Hedley Finger wrote:

I can do most of it if I drink a gin or two. But the tricky bit is "So I want to subtract the deadline date from the actual submission date, and if the answer is positive". Can anyone tell me how to do a conditional branch on the result of the subtraction (or take-away, for those of you who only understand the higher maths)?

My suggestion would be to start with the following four columns (plus additional columns for other information not necessary for this calculation). Those four columns are:
(A) Date Due
(B) Date Submitted
(C) Assignment Score
(D) Actual Grade

Date Due and Date Submitted cells should be formatted as Date (with whatever format you prefer).
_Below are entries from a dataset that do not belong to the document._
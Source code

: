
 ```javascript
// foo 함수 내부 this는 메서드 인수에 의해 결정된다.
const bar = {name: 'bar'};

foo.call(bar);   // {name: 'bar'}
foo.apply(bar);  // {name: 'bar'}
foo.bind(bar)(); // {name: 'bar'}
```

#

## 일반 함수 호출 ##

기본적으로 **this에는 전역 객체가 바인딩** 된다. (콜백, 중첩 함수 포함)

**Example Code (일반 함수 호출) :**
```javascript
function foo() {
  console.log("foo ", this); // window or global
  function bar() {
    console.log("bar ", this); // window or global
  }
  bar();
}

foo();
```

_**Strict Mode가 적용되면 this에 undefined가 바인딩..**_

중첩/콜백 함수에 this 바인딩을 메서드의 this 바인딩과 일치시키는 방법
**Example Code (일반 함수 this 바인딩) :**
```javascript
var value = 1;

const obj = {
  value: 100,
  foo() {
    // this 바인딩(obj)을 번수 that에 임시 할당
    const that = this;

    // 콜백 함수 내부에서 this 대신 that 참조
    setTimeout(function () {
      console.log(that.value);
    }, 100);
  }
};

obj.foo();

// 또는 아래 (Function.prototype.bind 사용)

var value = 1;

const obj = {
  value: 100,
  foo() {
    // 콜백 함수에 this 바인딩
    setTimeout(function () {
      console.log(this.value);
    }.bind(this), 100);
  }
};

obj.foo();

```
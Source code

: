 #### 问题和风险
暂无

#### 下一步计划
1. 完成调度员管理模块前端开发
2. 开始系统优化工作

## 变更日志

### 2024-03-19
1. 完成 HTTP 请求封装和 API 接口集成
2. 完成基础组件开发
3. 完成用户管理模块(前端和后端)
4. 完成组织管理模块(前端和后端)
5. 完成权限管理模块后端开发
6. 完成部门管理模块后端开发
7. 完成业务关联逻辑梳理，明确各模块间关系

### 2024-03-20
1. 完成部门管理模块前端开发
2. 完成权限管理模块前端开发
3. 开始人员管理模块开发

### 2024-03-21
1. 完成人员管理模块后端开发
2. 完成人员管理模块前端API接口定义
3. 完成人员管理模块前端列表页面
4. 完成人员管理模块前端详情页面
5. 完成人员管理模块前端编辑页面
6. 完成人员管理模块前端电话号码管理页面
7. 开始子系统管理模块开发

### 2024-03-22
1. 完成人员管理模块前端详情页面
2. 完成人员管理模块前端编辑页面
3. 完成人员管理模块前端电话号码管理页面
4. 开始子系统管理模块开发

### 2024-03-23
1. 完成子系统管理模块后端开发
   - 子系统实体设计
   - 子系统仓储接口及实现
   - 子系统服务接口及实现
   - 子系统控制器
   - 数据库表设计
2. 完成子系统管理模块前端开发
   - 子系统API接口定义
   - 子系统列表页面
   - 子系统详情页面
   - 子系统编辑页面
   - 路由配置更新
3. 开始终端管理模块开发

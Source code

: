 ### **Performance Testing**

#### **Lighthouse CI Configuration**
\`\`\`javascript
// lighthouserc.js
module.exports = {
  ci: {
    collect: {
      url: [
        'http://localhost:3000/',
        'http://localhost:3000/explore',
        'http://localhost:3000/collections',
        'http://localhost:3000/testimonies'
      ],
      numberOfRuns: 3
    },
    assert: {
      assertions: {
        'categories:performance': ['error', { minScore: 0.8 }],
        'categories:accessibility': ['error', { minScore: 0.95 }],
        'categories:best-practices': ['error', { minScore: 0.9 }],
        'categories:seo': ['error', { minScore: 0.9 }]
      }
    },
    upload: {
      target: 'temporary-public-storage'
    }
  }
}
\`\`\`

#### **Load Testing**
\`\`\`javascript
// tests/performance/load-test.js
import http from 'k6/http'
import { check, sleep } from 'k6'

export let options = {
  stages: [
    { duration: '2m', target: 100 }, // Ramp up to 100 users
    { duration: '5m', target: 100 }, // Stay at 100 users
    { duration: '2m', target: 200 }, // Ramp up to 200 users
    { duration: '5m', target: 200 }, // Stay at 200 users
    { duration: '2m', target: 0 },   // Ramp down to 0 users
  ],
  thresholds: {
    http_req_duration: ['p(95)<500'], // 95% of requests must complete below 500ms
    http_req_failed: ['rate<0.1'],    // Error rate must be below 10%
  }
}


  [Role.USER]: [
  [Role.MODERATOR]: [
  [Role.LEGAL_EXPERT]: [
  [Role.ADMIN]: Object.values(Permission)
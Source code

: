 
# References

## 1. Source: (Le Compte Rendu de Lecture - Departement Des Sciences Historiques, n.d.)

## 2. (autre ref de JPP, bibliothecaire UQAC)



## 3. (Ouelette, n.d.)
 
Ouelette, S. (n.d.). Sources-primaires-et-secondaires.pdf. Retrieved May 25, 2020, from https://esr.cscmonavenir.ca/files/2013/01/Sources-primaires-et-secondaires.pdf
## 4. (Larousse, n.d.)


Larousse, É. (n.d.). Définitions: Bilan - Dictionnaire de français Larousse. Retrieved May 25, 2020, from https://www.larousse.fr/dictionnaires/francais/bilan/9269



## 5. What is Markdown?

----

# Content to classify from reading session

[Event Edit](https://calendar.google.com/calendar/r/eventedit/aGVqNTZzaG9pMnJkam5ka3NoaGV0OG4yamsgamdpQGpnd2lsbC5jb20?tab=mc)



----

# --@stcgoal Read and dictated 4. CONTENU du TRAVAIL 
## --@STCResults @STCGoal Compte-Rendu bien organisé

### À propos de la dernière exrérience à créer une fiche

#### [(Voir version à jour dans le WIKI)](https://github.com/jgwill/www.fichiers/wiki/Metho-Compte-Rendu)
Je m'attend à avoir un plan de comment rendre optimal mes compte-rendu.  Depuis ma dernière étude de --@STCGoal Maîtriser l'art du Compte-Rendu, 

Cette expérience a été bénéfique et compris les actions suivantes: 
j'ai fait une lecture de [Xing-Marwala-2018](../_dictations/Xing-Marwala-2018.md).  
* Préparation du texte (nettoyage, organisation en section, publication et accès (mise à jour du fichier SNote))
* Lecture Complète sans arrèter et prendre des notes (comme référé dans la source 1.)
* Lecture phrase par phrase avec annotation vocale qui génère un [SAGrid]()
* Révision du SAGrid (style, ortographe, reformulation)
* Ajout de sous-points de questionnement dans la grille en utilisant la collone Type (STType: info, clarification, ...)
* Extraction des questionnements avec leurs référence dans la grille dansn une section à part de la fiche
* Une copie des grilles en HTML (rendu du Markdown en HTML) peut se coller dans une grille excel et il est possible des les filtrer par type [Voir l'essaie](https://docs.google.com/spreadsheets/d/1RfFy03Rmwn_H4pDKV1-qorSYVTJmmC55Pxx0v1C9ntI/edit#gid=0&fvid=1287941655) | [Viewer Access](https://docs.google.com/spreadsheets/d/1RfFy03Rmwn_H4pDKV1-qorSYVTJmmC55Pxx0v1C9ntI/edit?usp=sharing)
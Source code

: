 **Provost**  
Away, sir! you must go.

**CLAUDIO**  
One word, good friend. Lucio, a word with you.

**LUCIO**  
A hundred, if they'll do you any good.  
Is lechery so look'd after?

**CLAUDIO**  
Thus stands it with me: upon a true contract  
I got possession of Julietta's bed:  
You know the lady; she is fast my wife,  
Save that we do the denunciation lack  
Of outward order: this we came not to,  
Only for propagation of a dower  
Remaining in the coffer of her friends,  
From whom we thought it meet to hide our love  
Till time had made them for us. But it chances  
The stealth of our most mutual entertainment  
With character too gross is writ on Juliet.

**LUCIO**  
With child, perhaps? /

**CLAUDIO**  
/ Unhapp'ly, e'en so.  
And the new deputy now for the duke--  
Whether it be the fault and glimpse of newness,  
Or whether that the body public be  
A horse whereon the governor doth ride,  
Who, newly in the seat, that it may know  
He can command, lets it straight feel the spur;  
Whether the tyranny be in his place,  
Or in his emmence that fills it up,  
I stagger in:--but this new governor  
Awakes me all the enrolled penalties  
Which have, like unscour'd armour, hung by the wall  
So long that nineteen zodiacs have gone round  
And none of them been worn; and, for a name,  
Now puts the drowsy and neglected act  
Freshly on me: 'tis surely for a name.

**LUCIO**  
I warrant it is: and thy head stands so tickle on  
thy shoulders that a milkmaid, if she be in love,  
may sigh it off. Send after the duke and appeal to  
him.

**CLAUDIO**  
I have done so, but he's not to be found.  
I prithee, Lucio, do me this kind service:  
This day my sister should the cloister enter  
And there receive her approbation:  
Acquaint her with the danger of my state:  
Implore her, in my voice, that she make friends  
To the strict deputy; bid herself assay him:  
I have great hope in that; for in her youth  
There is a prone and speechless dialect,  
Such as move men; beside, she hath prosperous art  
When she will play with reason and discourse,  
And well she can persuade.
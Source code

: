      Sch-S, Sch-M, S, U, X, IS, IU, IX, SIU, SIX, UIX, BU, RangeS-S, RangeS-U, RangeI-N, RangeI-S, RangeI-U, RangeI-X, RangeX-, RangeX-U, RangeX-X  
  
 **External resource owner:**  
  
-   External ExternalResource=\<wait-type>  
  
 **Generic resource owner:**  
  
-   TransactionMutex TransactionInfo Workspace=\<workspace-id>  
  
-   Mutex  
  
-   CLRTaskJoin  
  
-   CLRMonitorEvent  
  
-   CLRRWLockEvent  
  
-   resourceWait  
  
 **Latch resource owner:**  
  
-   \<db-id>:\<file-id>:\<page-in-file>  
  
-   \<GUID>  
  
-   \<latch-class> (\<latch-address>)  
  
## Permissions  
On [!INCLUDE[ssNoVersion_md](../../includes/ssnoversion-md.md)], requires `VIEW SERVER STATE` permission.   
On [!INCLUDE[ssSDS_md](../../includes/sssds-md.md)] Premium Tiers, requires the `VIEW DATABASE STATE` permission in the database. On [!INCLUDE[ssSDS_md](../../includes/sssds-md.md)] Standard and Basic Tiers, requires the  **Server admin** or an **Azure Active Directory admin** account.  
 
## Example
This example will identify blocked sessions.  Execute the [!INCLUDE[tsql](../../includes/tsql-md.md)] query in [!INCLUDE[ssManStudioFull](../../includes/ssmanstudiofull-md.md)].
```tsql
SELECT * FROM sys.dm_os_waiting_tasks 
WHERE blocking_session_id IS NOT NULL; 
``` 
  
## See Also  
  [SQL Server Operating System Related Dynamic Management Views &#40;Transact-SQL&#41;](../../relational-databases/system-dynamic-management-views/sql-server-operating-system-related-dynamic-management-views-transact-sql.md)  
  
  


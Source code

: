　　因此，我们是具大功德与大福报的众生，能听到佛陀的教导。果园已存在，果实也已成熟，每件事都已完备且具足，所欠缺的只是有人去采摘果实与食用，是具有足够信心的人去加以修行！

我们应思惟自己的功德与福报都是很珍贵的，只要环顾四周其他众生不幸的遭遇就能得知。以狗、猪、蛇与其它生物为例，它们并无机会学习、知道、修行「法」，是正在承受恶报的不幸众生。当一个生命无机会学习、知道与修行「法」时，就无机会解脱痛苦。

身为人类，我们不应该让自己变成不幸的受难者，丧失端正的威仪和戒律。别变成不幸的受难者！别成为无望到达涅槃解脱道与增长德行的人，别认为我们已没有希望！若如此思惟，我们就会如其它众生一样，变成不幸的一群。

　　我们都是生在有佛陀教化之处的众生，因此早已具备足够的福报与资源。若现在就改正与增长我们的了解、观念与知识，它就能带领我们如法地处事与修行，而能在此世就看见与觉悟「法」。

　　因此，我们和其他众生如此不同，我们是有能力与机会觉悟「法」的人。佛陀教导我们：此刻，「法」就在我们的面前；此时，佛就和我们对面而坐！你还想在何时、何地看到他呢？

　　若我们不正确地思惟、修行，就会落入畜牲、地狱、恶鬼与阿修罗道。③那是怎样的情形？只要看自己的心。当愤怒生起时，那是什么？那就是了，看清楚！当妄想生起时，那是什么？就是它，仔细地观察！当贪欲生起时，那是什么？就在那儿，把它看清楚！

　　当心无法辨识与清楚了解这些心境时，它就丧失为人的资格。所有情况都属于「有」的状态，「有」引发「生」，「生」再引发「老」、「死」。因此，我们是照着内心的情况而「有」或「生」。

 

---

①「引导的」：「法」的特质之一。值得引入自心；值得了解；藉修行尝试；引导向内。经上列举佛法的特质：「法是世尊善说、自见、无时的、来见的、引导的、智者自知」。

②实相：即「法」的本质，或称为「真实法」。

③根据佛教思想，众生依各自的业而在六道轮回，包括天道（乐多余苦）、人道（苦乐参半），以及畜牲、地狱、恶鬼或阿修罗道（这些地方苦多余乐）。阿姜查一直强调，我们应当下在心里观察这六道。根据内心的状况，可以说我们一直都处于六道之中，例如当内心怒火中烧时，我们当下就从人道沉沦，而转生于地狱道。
"Assignment Score" should be formatted for whatever the grading point scale is. This doesn't have to be a percent, but you might use that for consistency.

Assuming the column letters I've given above, and that the data starts in row 2, the formula for "Actual Grade" would look like this:

=IF(B4>A4;C4-((B4-A4)*0.05);C4)

What this does is... "If the Data Submitted is higher than (after) the Date Due, subtract five percent from the assignment score for each day the assignment is past the due date."

You have to use the IF function if you allow yourself to record an assignment turned in before the due date. Without the IF condition, there would be a 5% bonus for every day early an assignment was turned in.

Also, this formula does not take into account whether a day is a "school day" for purposes of calculating the penalty. In other words, an assignment turned in one week late is penalized for seven days, not five. This means an assignment due on Friday and turned in the following Monday gets docked 15%, not 5%.

A slightly more complex formula could remove penalties for Saturdays and Sundays.